When we talk about Adriano Panatta as the best Italian tennis player it must be said that we’re talking about Open era, that is to say from 1968 onwards. Earlier, Nicola Pietrangeli has to be dealt with, having 66 single titles in his palmares. Undoubtedly, the best Italian tennis player ever. And besides, the fact that the Foro Italico’s central court is dedicated to him must mean something.
Pietrangeli was surprisingly born in Tunis in 1933 and showed up in Italy only after World War II. His father Giulio played rugby and tennis and urged his son to pursue a sports career.
At home he started getting acquainted with paddles and balls, in the unusual context of the tunisian prison camp where he was confined. When he showed up in Rome, by the end of the conflict, Nicola played both football and tennis at a certain level.
“Until I was 19 I was a better football player. I played for Lazio youth. When they loaned me to a Serie C [third division] team, I left football. When I was a child I dreamt of being an explorer: I thought I’d be traveling far more as a tennis player.”
He grew up at Tennis Club Parioli, where a certain Ascenzio Panatta (whose son will be very famous) worked as a caretaker. When he was 18, in 1952, he played the Italian Open for the first time. His talent was extraordinary, physically and technically.
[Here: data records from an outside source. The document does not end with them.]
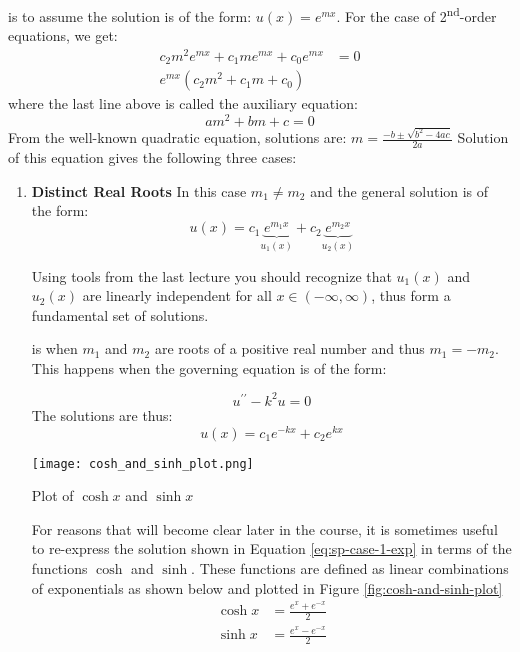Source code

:  is to assume the solution is of the form: $u(x)=e^{mx}$. For the case of 2\textsuperscript{nd}-order equations, we get:
\begin{align*}
c_2m^2e^{mx}+c_1me^{mx}+c_0e^{mx}&=0 \\
e^{mx}\left(c_2m^2+c_1m+c_0\right)
\end{align*}
\noindent where the last line above is called the auxiliary equation: 
\begin{equation}
am^2+bm+c = 0
\label{eq:aux-eqn}
\end{equation}
From the well-known quadratic equation, solutions are: $m = \frac{-b\pm\sqrt{b^2-4ac}}{2a}$
Solution of this equation gives the following three cases:
\begin{enumerate}
\item \textbf{Distinct Real Roots}
In this case $m_1 \ne m_2$ and the general solution is of the form:
\begin{equation}
u(x) = c_1\underbrace{e^{m_1x}}_{u_1(x)}+c_2\underbrace{e^{m_2x}}_{u_2(x)}
\label{eq:dist-real-roots}
\end{equation}

Using tools from the last lecture you should recognize that $u_1(x)$ and $u_2(x)$ are linearly independent for all $x\in \left( -\infty,\infty\right)$, thus form a fundamental set of solutions.  

 is when $m_1$ and $m_2$ are roots of a positive real number and thus $m_1 = -m_2$.  This happens when the governing equation is of the form:

\begin{equation}
u^{\prime \prime} - k^2 u = 0
\end{equation}
The solutions are thus:
\begin{equation}
u(x) = c_1 e^{-kx} + c_2e^{kx}
\label{eq:sp-case-1-exp}
\end{equation}
\begin{marginfigure}
\texttt{[image: cosh\_and\_sinh\_plot.png]}
\caption{Plot of $\cosh{x}$ and $\sinh{x}$}
\label{fig:cosh-and-sinh-plot}
\end{marginfigure}


For reasons that will become clear later in the course, it is sometimes useful to re-express the solution shown in Equation \ref{eq:sp-case-1-exp} in terms of the functions $\cosh$ and $\sinh$.  These functions are defined as linear combinations of exponentials as shown below and plotted in Figure \ref{fig:cosh-and-sinh-plot}
\begin{align*}
\cosh{x} &= \frac{e^{x} + e^{-x}}{2} \\
\sinh{x} &= \frac{e^{x} - e^{-x}}{2}
\end{align*}




\end{enumerate}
He was supremely elegant, he specialized his style and played deeper into the field. Thanks to his wrist he was able to make every trajectory indecipherable. Thank to his ability, Nicola outgrew his indolence in practice sessions, which he always despised.
“The number of times I’ve heard: you could have won far more if you had taken practice sessions seriously. I seriously answered: it would have been less fun.”
In 1954 he made his debut in Slam tournaments and won his first double title in the Italian Championships. In 1955 he won his first single titles. He’ll never stop from here on out, by accumulating victory after victory until 1970.
His most celebrated wins are connected with the French Open. In 1959 he won the tournament for the first time, playing with the number 3 seed. That was the first time an italian player won this tournament. He won the double-title too. This combo will remain a unique event over the years.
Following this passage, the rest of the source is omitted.